かねて野口三千三先生にご指導いただきながら直に私も何度も「ねにょろ」を楽しんだ。仰向けになった私の足首手首を介助する相方がゆっくりと持ち上げ、水平面内・左右に揺すっていく。私のからだは皮膚の袋の中にたっぷり入れられた水溶液の中に五臓六腑がぷかぷかと浮かんでおり、小さなエネルギーを波のように送り届けながら体全体を揺すっていくと波動が隅々まで行き渡る。そのイメージを繰り返しながらからだに振動や波動として伝えていく。じつに気持ち良いのだ。そんな「ねにょろ」の発展形として、床の上をずるずると引きずられる死体のポーズもおおいに楽しんだ。介助の相手方を信頼してすべてを任せるという相互関係を体感できる。これこそコンタクト・インプロビゼーションの祖型とも言える野口体操を楽しむ醍醐味だった。
佐久間さんも新井くん相手に、この死体のポーズを施していたのだと思うが、ちょっと心配した。先に足首・手首をゆっくりと揺らしだす「ねにょろ」のエチュードを見せてから死体のポーズに転じた方が、見る側にとっても安心感を担保できよかったのではないか。
続く光と影による空間異化作用の演出は、1980〜90年代前衛演劇集団「電気曲馬団」の座主・演出家・役者・舞踏家・ダンサーでもあった新井くん自家薬籠中の創意工夫を思い出させるもの。場を生み出す床・壁・天井・窓へ強弱・拡散の光や灯りを投影し、揺らぎや濃淡を醸し出す陰影を演出に加担させてしまうものだが、寝たきりのからだに発光体をどう設置するのか、どう光と影で物語るのか、小さなこどもの影絵遊び以上にそう簡単に予定調和の演出とはいかずハラハラしながらこのシーンを鑑賞した。

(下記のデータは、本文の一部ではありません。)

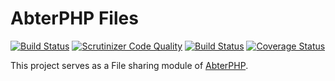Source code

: # AbterPHP Files

[![Build Status](https://travis-ci.com/abtercms/files.svg?branch=master)](https://travis-ci.com/abtercms/files)
[![Scrutinizer Code Quality](https://scrutinizer-ci.com/g/abtercms/files/badges/quality-score.png?b=master)](https://scrutinizer-ci.com/g/abtercms/files/?branch=master)
[![Build Status](https://scrutinizer-ci.com/g/abtercms/files/badges/build.png?b=master)](https://scrutinizer-ci.com/g/abtercms/files/build-status/master)
[![Coverage Status](https://coveralls.io/repos/github/abtercms/files/badge.svg)](https://coveralls.io/github/abtercms/files)

This project serves as a File sharing module of [AbterPHP](https://github.com/abtercms/abterphp).
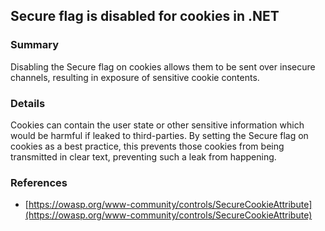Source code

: ## Secure flag is disabled for cookies in .NET

### Summary

Disabling the Secure flag on cookies allows them to be sent over insecure
channels, resulting in exposure of sensitive cookie contents.

### Details

Cookies can contain the user state or other sensitive information which would be
harmful if leaked to third-parties. By setting the Secure flag on cookies as a
best practice, this prevents those cookies from being transmitted in clear text,
preventing such a leak from happening.

### References

-   [https://owasp.org/www-community/controls/SecureCookieAttribute](https://owasp.org/www-community/controls/SecureCookieAttribute)
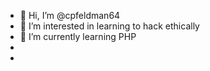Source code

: - 👋 Hi, I’m @cpfeldman64
- 👀 I’m interested in learning to hack ethically
- 🌱 I’m currently learning PHP
- 
- 

<!---
cpfeldman64/cpfeldman64 is a ✨ special ✨ repository because its `README.md` (this file) appears on your GitHub profile.
You can click the Preview link to take a look at your changes.
--->

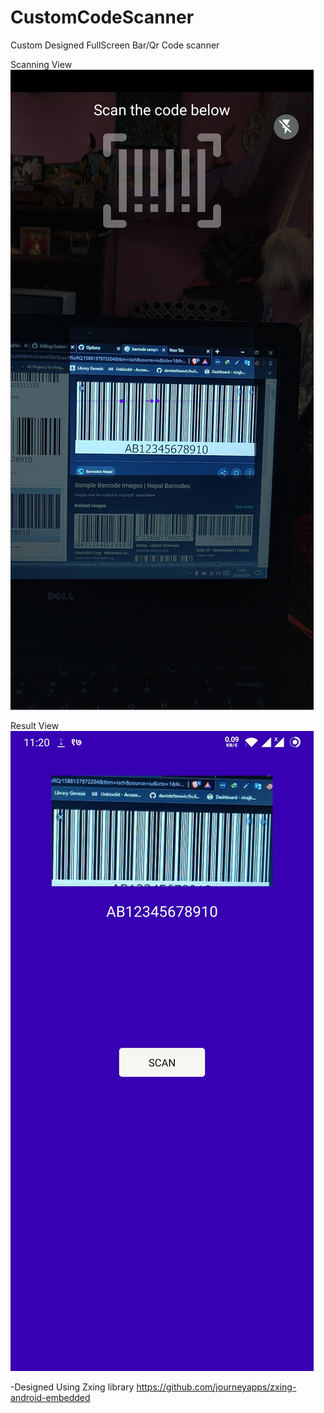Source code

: # CustomCodeScanner
Custom Designed FullScreen Bar/Qr Code scanner

Scanning View
![alt text](https://github.com/nirajbhatt22/CustomCodeScanner/blob/master/scanning.jpg?raw=true)

Result View
![alt text](https://github.com/nirajbhatt22/CustomCodeScanner/blob/master/result.jpg?raw=true)

  

-Designed Using Zxing library https://github.com/journeyapps/zxing-android-embedded
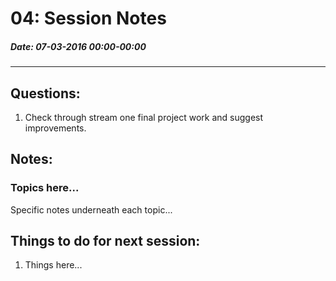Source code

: # 04: Session Notes #
##### Date: 07-03-2016 00:00-00:00 #####
-------------------------------------------------


## Questions: ###

1. Check through stream one final project work and suggest improvements.



## Notes: ##

### Topics here... ###

Specific notes underneath each topic...




## Things to do for next session: ##

1. Things here...




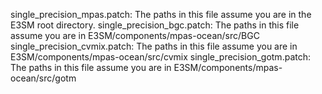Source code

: single_precision_mpas.patch: The paths in this file assume you are in the E3SM root directory.
single_precision_bgc.patch: The paths in this file assume you are in E3SM/components/mpas-ocean/src/BGC
single_precision_cvmix.patch: The paths in this file assume you are in E3SM/components/mpas-ocean/src/cvmix
single_precision_gotm.patch: The paths in this file assume you are in E3SM/components/mpas-ocean/src/gotm
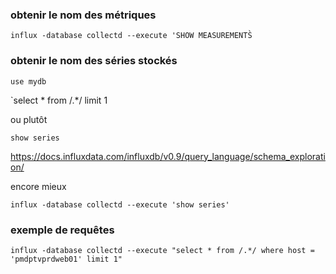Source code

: ### obtenir le nom des métriques

`influx -database collectd --execute 'SHOW MEASUREMENTS̀`

### obtenir le nom des séries stockés

`use mydb`

`select * from /.*/ limit 1

ou plutôt 

 `show series` 

https://docs.influxdata.com/influxdb/v0.9/query_language/schema_exploration/

encore mieux 

`influx -database collectd --execute 'show series'`

### exemple de requêtes

`influx -database collectd --execute "select * from /.*/ where host = 'pmdptvprdweb01' limit 1"`

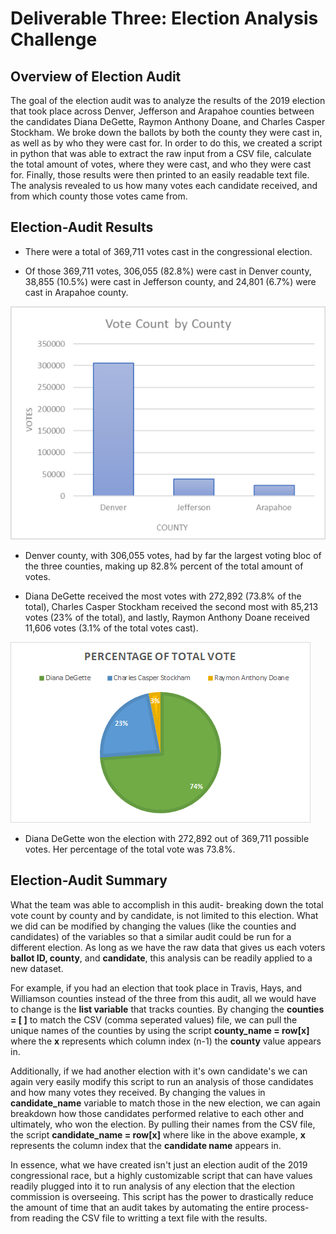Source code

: # Deliverable Three: Election Analysis Challenge 

## Overview of Election Audit
The goal of the election audit was to analyze the results of the 2019 election that took place across Denver, Jefferson and Arapahoe counties between the candidates Diana DeGette, Raymon Anthony Doane, and Charles Casper Stockham.  We broke down the ballots by both the county they were cast in, as well as by who they were cast for.  In order to do this, we created a script in python that was able to extract the raw input from a CSV file, calculate the total amount of votes, where they were cast, and who they were cast for. Finally, those results were then printed to an easily readable text file. The analysis revealed to us how many votes each candidate received, and from which county those votes came from.

## Election-Audit Results

- There were a total of 369,711 votes cast in the congressional election.

- Of those 369,711 votes, 306,055 (82.8%) were cast in Denver county, 38,855 (10.5%) were cast in Jefferson county, and 24,801 (6.7%) were cast in Arapahoe county.

![Alt_Text](https://github.com/Nickguild1993/Election_Analysis/blob/master/Vote%20by%20county%20Bar.png)

- Denver county, with 306,055 votes, had by far the largest voting bloc of the three counties, making up 82.8% percent of the total amount of votes.

- Diana DeGette received the most votes with 272,892 (73.8% of the total), Charles Casper Stockham received the second most with 85,213 votes (23% of the total), and lastly, Raymon Anthony Doane received 11,606 votes (3.1% of the total votes cast).

![Alt_Text](https://github.com/Nickguild1993/Election_Analysis/blob/master/Total%20vote%20pie%20chart.png)

- Diana DeGette won the election with 272,892 out of 369,711 possible votes.  Her percentage of the total vote was 73.8%.

## Election-Audit Summary
What the team was able to accomplish in this audit- breaking down the total vote count by county and by candidate, is not limited to this election.  What we did can be modified by changing the values (like the counties and candidates) of the variables so that a similar audit could be run for a different election.  As long as we have the raw data that gives us each voters **ballot ID, county**, and **candidate**, this analysis can be readily applied to a new dataset.  

For example, if you had an election that took place in Travis, Hays, and Williamson counties instead of the three from this audit, all we would have to change is the **list variable** that tracks counties. By changing the **counties = [ ]** to match the CSV (comma seperated values) file, we can pull the unique names of the counties by using the script **county_name = row[x]** where the **x** represents which column index (n-1) the **county** value appears in.  

Additionally, if we had another election with it's own candidate's we can again very easily modify this script to run an analysis of those candidates and how many votes they received.  By changing the values in **candidate_name** variable to match those in the new election, we can again breakdown how those candidates performed relative to each other and ultimately, who won the election.  By pulling their names from the CSV file, the script **candidate_name = row[x]** where like in the above example, **x** represents the column index that the **candidate name** appears in.  

In essence, what we have created isn't just an election audit of the 2019 congressional race, but a highly customizable script that can have values readily plugged into it to run analysis of any election that the election commission is overseeing.  This script has the power to drastically reduce the amount of time that an audit takes by automating the entire process- from reading the CSV file to writting a text file with the results.  
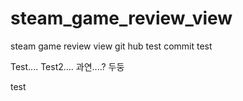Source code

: # steam_game_review_view

steam game review view
git hub test
commit test

Test....
Test2....
과연....? 두둥

test
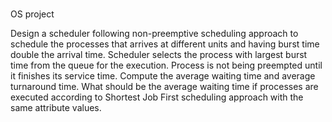 # 
OS project

 Design a scheduler following non-preemptive scheduling approach to schedule the processes that arrives at different units and having burst time double the arrival time. Scheduler selects the process with largest burst time from the queue for the execution. Process is not being preempted until it finishes its service time. Compute the average waiting time and average turnaround time. What should be the average waiting time if processes are executed according to Shortest Job First scheduling approach with the same attribute values. 
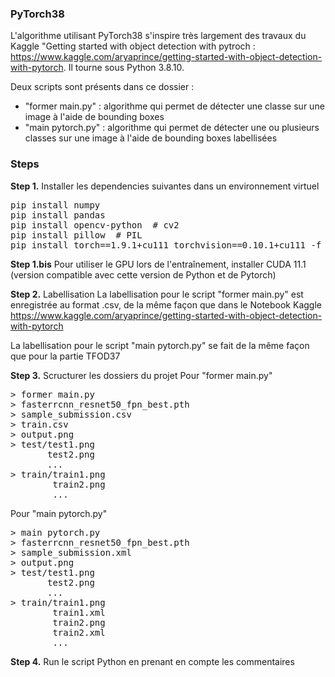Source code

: ### PyTorch38

L'algorithme utilisant PyTorch38 s'inspire très largement des travaux du Kaggle "Getting started with object detection with pytroch : https://www.kaggle.com/aryaprince/getting-started-with-object-detection-with-pytorch. Il tourne sous Python 3.8.10.

Deux scripts sont présents dans ce dossier :
- "former main.py" : algorithme qui permet de détecter une classe sur une image à l'aide de bounding boxes
- "main pytorch.py" : algorithme qui permet de détecter une ou plusieurs classes sur une image à l'aide de bounding boxes labellisées

### Steps

<b>Step 1.</b> Installer les dependencies suivantes dans un environnement virtuel
<pre>
pip install numpy
pip install pandas
pip install opencv-python  # cv2
pip install pillow  # PIL
pip install torch==1.9.1+cu111 torchvision==0.10.1+cu111 -f https://download.pytorch.org/whl/torch_stable.html
</pre>
<b>Step 1.bis</b> Pour utiliser le GPU lors de l'entraînement, installer CUDA 11.1 (version compatible avec cette version de Python et de Pytorch)

<b>Step 2.</b> Labellisation
La labellisation pour le script "former main.py" est enregistrée au format .csv, de la même façon que dans le Notebook Kaggle https://www.kaggle.com/aryaprince/getting-started-with-object-detection-with-pytorch

La labellisation pour le script "main pytorch.py" se fait de la même façon que pour la partie TFOD37

<b>Step 3.</b> Scructurer les dossiers du projet
Pour "former main.py"
<pre>
> former main.py
> fasterrcnn_resnet50_fpn_best.pth
> sample_submission.csv
> train.csv
> output.png
> test/test1.png
       test2.png
       ...
> train/train1.png
        train2.png
        ...
</pre>
Pour "main pytorch.py"
<pre>
> main pytorch.py
> fasterrcnn_resnet50_fpn_best.pth
> sample_submission.xml
> output.png
> test/test1.png
       test2.png
       ...
> train/train1.png
        train1.xml
        train2.png
        train2.xml
        ...
</pre>

<b>Step 4.</b> Run le script Python en prenant en compte les commentaires
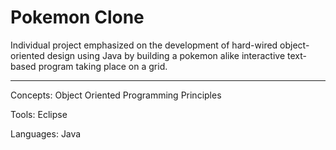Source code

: # Pokemon Clone
Individual project emphasized on the development of hard-wired object-oriented design using Java by building a pokemon alike interactive text-based program taking place on a grid.  

-----------------------------------------------------------------------------------------------  

Concepts: Object Oriented Programming Principles

Tools: Eclipse

Languages: Java
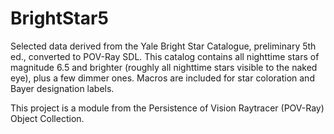 # BrightStar5
Selected data derived from the Yale Bright Star Catalogue, preliminary 5th ed., converted to POV-Ray SDL. This catalog contains all nighttime stars of magnitude 6.5 and brighter (roughly all nighttime stars visible to the naked eye), plus a few dimmer ones. Macros are included for star coloration and Bayer designation labels.

This project is a module from the Persistence of Vision Raytracer (POV-Ray) Object Collection.
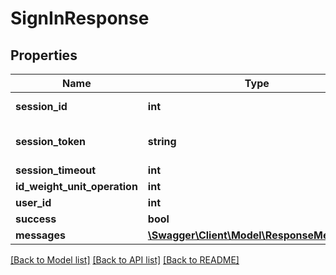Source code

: # SignInResponse

## Properties
Name | Type | Description | Notes
------------ | ------------- | ------------- | -------------
**session_id** | **int** | User session Id | [optional] 
**session_token** | **string** | User session token | [optional] 
**session_timeout** | **int** |  | [optional] 
**id_weight_unit_operation** | **int** |  | [optional] 
**user_id** | **int** |  | [optional] 
**success** | **bool** |  | [optional] 
**messages** | [**\Swagger\Client\Model\ResponseMessage[]**](ResponseMessage.md) |  | [optional] 

[[Back to Model list]](../README.md#documentation-for-models) [[Back to API list]](../README.md#documentation-for-api-endpoints) [[Back to README]](../README.md)



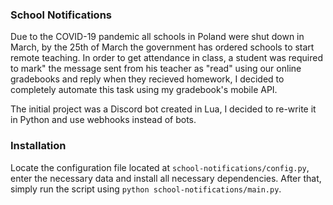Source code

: ### School Notifications
Due to the COVID-19 pandemic all schools in Poland were shut down in March, by the 25th of March the government has ordered schools to start remote teaching. In order to get attendance in class, a student was required to mark" the message sent from his teacher as "read" using our online gradebooks and reply when they recieved homework, I decided to completely automate this task using my gradebook's mobile API.

The initial project was a Discord bot created in Lua, I decided to re-write it in Python and use webhooks instead of bots. 

### Installation 
Locate the configuration file located at `school-notifications/config.py`, enter the necessary data and install all necessary dependencies. After that, simply run the script using `python school-notifications/main.py`. 
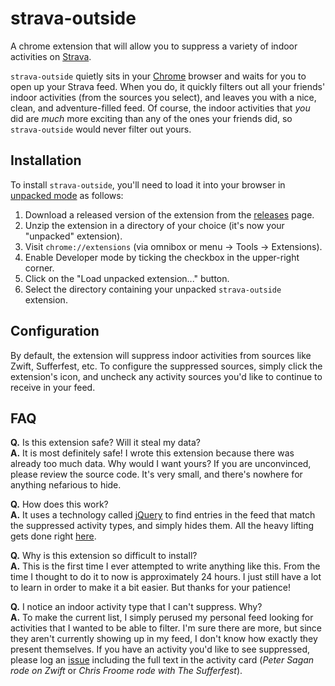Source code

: # strava-outside
A chrome extension that will allow you to suppress a variety of indoor activities on [Strava](https://www.strava.com).

`strava-outside` quietly sits in your [Chrome](http://chrome.google.com) browser and waits for you to open up your Strava feed.
When you do, it quickly filters out all your friends' indoor activities (from the sources you select), and leaves you with a nice,
clean, and adventure-filled feed. Of course, the indoor activities that _you_ did are _much_ more exciting than any of the ones
your friends did, so `strava-outside` would never filter out yours.

## Installation
To install `strava-outside`, you'll need to load it into your browser in
[unpacked mode](https://developer.chrome.com/extensions/getstarted#unpacked) as follows:

1. Download a released version of the extension from the [releases](https://github.com/kevinstuffandthings/strava-outside/releases) page.
1. Unzip the extension in a directory of your choice (it's now your "unpacked" extension).
1. Visit `chrome://extensions` (via omnibox or menu -> Tools -> Extensions).
1. Enable Developer mode by ticking the checkbox in the upper-right corner.
1. Click on the "Load unpacked extension..." button.
1. Select the directory containing your unpacked `strava-outside` extension.

## Configuration
By default, the extension will suppress indoor activities from sources like Zwift, Sufferfest, etc.
To configure the suppressed sources, simply click the extension's icon, and uncheck any activity sources you'd like to continue
to receive in your feed.

## FAQ
**Q.** Is this extension safe? Will it steal my data?  
**A.** It is most definitely safe! I wrote this extension because there was already too much data. Why would I want yours?
If you are unconvinced, please review the source code. It's very small, and there's nowhere for anything nefarious to hide.

**Q.** How does this work?  
**A.** It uses a technology called [jQuery](http://jquery.com/) to find entries in the feed that match the suppressed activity types, and simply hides them. All the heavy lifting gets done right [here](src/monitor.js).

**Q.** Why is this extension so difficult to install?  
**A.** This is the first time I ever attempted to write anything like this. From the time I thought to do it to now is approximately
24 hours. I just still have a lot to learn in order to make it a bit easier. But thanks for your patience!

**Q.** I notice an indoor activity type that I can't suppress. Why?  
**A.** To make the current list, I simply perused my personal feed looking for activities that I wanted to be able to filter. I'm sure there are more, but since they aren't currently showing up in my feed, I don't know how exactly they present themselves. If you have an activity you'd like to see suppressed, please log an [issue](https://github.com/kevinstuffandthings/strava-outside/issues) including the full text in the activity card (_Peter Sagan rode on Zwift_ or _Chris Froome rode with The Sufferfest_).

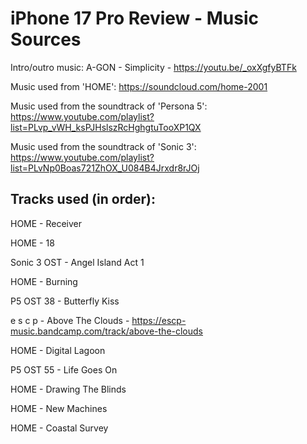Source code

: # iPhone 17 Pro Review - Music Sources

Intro/outro music:
A-GON - Simplicity - https://youtu.be/_oxXgfyBTFk

Music used from 'HOME': https://soundcloud.com/home-2001

Music used from the soundtrack of 'Persona 5': https://www.youtube.com/playlist?list=PLvp_vWH_ksPJHslszRcHghgtuTooXP1QX

Music used from the soundtrack of 'Sonic 3': https://www.youtube.com/playlist?list=PLvNp0Boas721ZhOX_U084B4Jrxdr8rJOj

## Tracks used (in order):

HOME - Receiver

HOME - 18

Sonic 3 OST - Angel Island Act 1

HOME - Burning

P5 OST 38 - Butterfly Kiss

e s c p - Above The Clouds - https://escp-music.bandcamp.com/track/above-the-clouds

HOME - Digital Lagoon

P5 OST 55 - Life Goes On

HOME - Drawing The Blinds

HOME - New Machines

HOME - Coastal Survey
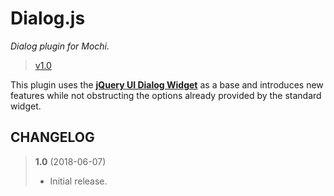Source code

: # Dialog.js
_Dialog plugin for Mochi._

> [v1.0](https://github.com/codeworksdev/mochi/blob/master/dist/mochi/js/plugins/dialog/CHANGELOG.md)

This plugin uses the **[jQuery UI Dialog Widget](https://jqueryui.com/dialog/)** as a base and introduces new features while not obstructing the options already provided by the standard widget.

## CHANGELOG

> **1.0** (2018-06-07)
> - Initial release.
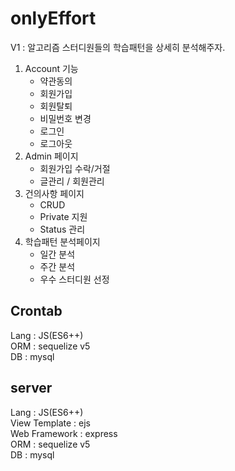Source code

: # onlyEffort

V1 : 알고리즘 스터디원들의 학습패턴을 상세히 분석해주자.

1. Account 기능
   - 약관동의
   - 회원가입
   - 회원탈퇴
   - 비밀번호 변경
   - 로그인
   - 로그아웃
2. Admin 페이지
   - 회원가입 수락/거절
   - 글관리 / 회원관리
3. 건의사항 페이지
   - CRUD
   - Private 지원
   - Status 관리
4. 학습패턴 분석페이지
   - 일간 분석
   - 주간 분석
   - 우수 스터디원 선정

## Crontab 
Lang : JS(ES6++)  
ORM : sequelize v5  
DB : mysql  

## server

Lang : JS(ES6++)   
View Template : ejs  
Web Framework : express  
ORM : sequelize v5  
DB : mysql  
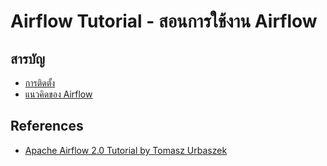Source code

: # Airflow Tutorial - สอนการใช้งาน Airflow

## สารบัญ

 * [การติดตั้ง](./00-setup)
 * [แนวคิดของ Airflow](./01-airflow-basics)

 ## References

 * [Apache Airflow 2.0 Tutorial by Tomasz Urbaszek](https://medium.com/apache-airflow/apache-airflow-2-0-tutorial-41329bbf7211)

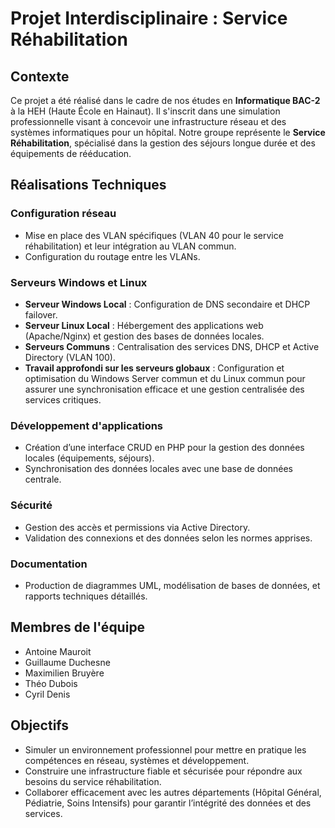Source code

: # Projet Interdisciplinaire : Service Réhabilitation

## Contexte
Ce projet a été réalisé dans le cadre de nos études en **Informatique BAC-2** à la HEH (Haute École en Hainaut). Il s'inscrit dans une simulation professionnelle visant à concevoir une infrastructure réseau et des systèmes informatiques pour un hôpital. Notre groupe représente le **Service Réhabilitation**, spécialisé dans la gestion des séjours longue durée et des équipements de rééducation.

## Réalisations Techniques
### Configuration réseau
- Mise en place des VLAN spécifiques (VLAN 40 pour le service réhabilitation) et leur intégration au VLAN commun.
- Configuration du routage entre les VLANs.

### Serveurs Windows et Linux
- **Serveur Windows Local** : Configuration de DNS secondaire et DHCP failover.
- **Serveur Linux Local** : Hébergement des applications web (Apache/Nginx) et gestion des bases de données locales.
- **Serveurs Communs** : Centralisation des services DNS, DHCP et Active Directory (VLAN 100).
- **Travail approfondi sur les serveurs globaux** : Configuration et optimisation du Windows Server commun et du Linux commun pour assurer une synchronisation efficace et une gestion centralisée des services critiques.

### Développement d'applications
- Création d’une interface CRUD en PHP pour la gestion des données locales (équipements, séjours).
- Synchronisation des données locales avec une base de données centrale.

### Sécurité
- Gestion des accès et permissions via Active Directory.
- Validation des connexions et des données selon les normes apprises.

### Documentation
- Production de diagrammes UML, modélisation de bases de données, et rapports techniques détaillés.

## Membres de l'équipe
- Antoine Mauroit
- Guillaume Duchesne
- Maximilien Bruyère
- Théo Dubois
- Cyril Denis

## Objectifs
- Simuler un environnement professionnel pour mettre en pratique les compétences en réseau, systèmes et développement.
- Construire une infrastructure fiable et sécurisée pour répondre aux besoins du service réhabilitation.
- Collaborer efficacement avec les autres départements (Hôpital Général, Pédiatrie, Soins Intensifs) pour garantir l’intégrité des données et des services.
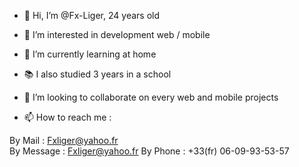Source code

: - 👋 Hi, I’m @Fx-Liger, 24 years old
- 👀 I’m interested in development web / mobile
- 🌱 I’m currently learning at home 
- 📚 I also studied 3 years in a school

- 💞️ I’m looking to collaborate on every web and mobile projects
- 📫 How to reach me :

By Mail : Fxliger@yahoo.fr  
By Message : Fxliger@yahoo.fr
By Phone : +33(fr) 06-09-93-53-57

<!---
Fx-Liger/Fx-Liger is a ✨ special ✨ repository because its `README.md` (this file) appears on your GitHub profile.
You can click the Preview link to take a look at your changes.
--->
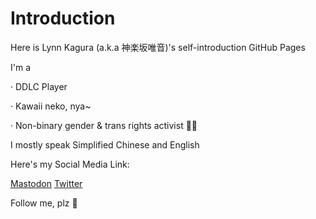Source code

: # Introduction
Here is Lynn Kagura (a.k.a 神楽坂唯音)'s self-introduction GitHub Pages

I'm a 

· DDLC Player

· Kawaii neko, nya~

· Non-binary gender & trans rights activist 🏳️‍⚧️

I mostly speak Simplified Chinese and English

Here's my Social Media Link:

<a rel="me" href="https://m.cmx.im/@lynn_ddlc">Mastodon</a> <a rel="me" href="https://x.com/lynn_ddlc">Twitter</a>

Follow me, plz 🥺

共演の佐久間さんがジャワ舞踊家だったのなら、ワヤンクリッ(Wayang Kulit)のインドネシア影絵の効果や語りをもっと巧みに取り入れてもよかったかもしれない、と思った。
さて再び新井くんが電動車椅子に座した状態でフィナーレ。会場が明るくなった。この時間を過ごしたおかげで、舞台が始まる前と今とではALSの体奏家新井くんの印象が異なって感じられた。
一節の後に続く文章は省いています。